Hier gibt es kaum ein Thema, ein Motiv oder eine originelle Instrumentierung, die sich als neuartig oder zumindest
überzeugend bezeichnen ließe. Im wesentlichen ist The Missing eine Mischung aus drei Musiken:
In der üppigen von satten Streicherflächen geprägten Melodik erinnert sie an
Legenden der Leidenschaft (1994), in der Rhythmik mit dem prominenten Einsatz von Pan- und Shakuhachi-Flöte
lässt Windtalkers (2002) grüßen und die ethnischen Vokalisen beschwören
The Four Feathers (2002) herauf. Dazu gibt es zahlreiche Verweise auf andere gute Bekannte.
So bewegt sich zum Beispiel das ansonsten durchaus ansprechende Hauptthema in seinen Harmonien merklich auf den Spuren von Braveheart
(1995).
Wenn The Missing eine eigenständige Note hat, dann durch seine zu Klangflächen und Kollagen tendierenden
Passagen. Hier nimmt sich Horner in der sinfonischen Gestaltung im Vergleich zu den genannten Arbeiten zugunsten
einem atmosphärischen Vertonungskonzept etwas zurück. Dies trägt vor allem den im Film vorhandenen
Mystery-Elementen Rechnung. So geben indianische Gesänge und geräuschartige Effekte der Musik einen
mysteriös-exotischen Anstrich. Recht ordentlich - wenn auch kaum neuartig - sind die perkussiven Anteile gearbeitet.
Horner setzt hier geschickt die verschiedenen ethnischen Rhythmusinstrumente ein. Gerade im letzten Drittel der CD
gelingen ihm in Stücken wie "Breakout and Rescue" oder "An Insurmountable Hurdle" einige packende Momente.

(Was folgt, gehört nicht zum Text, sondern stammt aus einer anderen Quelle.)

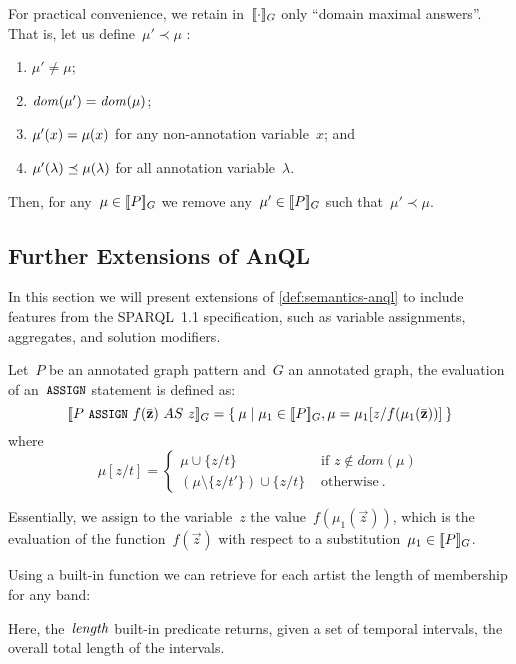 \nd For practical convenience, we retain in~$[\![ \cdot ]\!]_{G}$ only ``domain maximal answers''. That is, let us
define~$\mu' \prec \mu$ \iff:
% 
\begin{enumerate}[label=(\roman*),noitemsep]
\item $\mu' \neq \mu$;
\item $\mathit{dom}\!\left(\mu'\right) = \mathit{dom}\!\left(\mu\right)$;
\item $\mathit{\mu'}\!\left(x\right) = \mathit{\mu}\!\left(x\right)$ for any non-annotation variable~$x$; and
\item $\mathit{\mu'}\!\left(\lambda\right) \preceq \mathit{\mu}\!\left(\lambda\right)$ for all annotation variable~$\lambda$.
\end{enumerate}
%
Then, for any~$\mu \in [\![ P ]\!]_{G}$ we remove any~$\mu' \in [\![ P ]\!]_{G}$ such that~$\mu' \prec \mu$.



\subsection{Further Extensions of AnQL}
\label{sec:asparql-aggregates}

In this section we will present extensions of \cref{def:semantics-anql} to include features from the SPARQL~1.1
specification, such as variable assignments, aggregates, and solution modifiers.



\begin{definition}
  \label{def:anql-assign}
  Let~$P$ be an annotated graph pattern and~$G$ an annotated graph, the evaluation of an~$\texttt{{\small ASSIGN}}$ statement is
  defined as:
    \[
    \eval{P\ \keyword{ASSIGN}\ f(\vec{z})\ AS\ z}_{G} = \set{ \mu \mid \mu_1 \in \eval{P}_{G},\mu =\mu_1[z/f(\mu_{1}(\vec{z}))]}
    \]
    \nd where
    \[
    \mu[z/t] = \left\{
    \begin{array}{ll}
      \mu \cup \{z/t\} &\textrm{ if } z \not\in \mathit{dom}(\mu)\\
      \left(\mu \setminus \{z/t'\}\right) \cup \{z/t\} &\textrm{ otherwise} \ .
    \end{array}
    \right.
    \]
    
\end{definition}

\nd Essentially, we assign to the variable~$z$ the value~$f(\mu_{1}(\vec{z}))$, which is the evaluation of the function~$f(\vec{z})$ with respect to a substitution~$\mu_{1} \in [\![ P ]\!]_{G}$.

\begin{example}
  \label{exx3}
  Using a built-in function we can retrieve for each artist the length of membership for any band:
  
  \nd Here, the~$\mathit{length}$ built-in predicate returns, given a set of temporal intervals, the overall total
  length of the intervals.
\end{example}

Doch über lange 78 Minuten fehlt es dann schon an Abwechslung, um wirklich rundum überzeugen zu können.
Ob man als Hörer an The Missing Gefallen findet, hängt deshalb vor allem davon ab, wie sehr man
dazu bereit ist, das erneute musikalische Déjà-Vu-Erlebnis hinzunehmen. Die vielen positiven Besprechungen der CD
- vor allem im englischsprachigen Raum - zeugen von einer durchaus vorhandenen Popularität der Musik. Das
sollte aber nicht darüber hinwegtäuschen, dass James Horner letztlich kaum mehr als ein erneutes Routineprodukt geschaffen
hat. Dabei kann man zwar von keinem völligen Reinfall sprechen - in Teilen präsentiert sich die CD sogar
recht unterhaltsam - das erhoffte kreative Comeback ist trotzdem wieder einmal ausgeblieben. (mr)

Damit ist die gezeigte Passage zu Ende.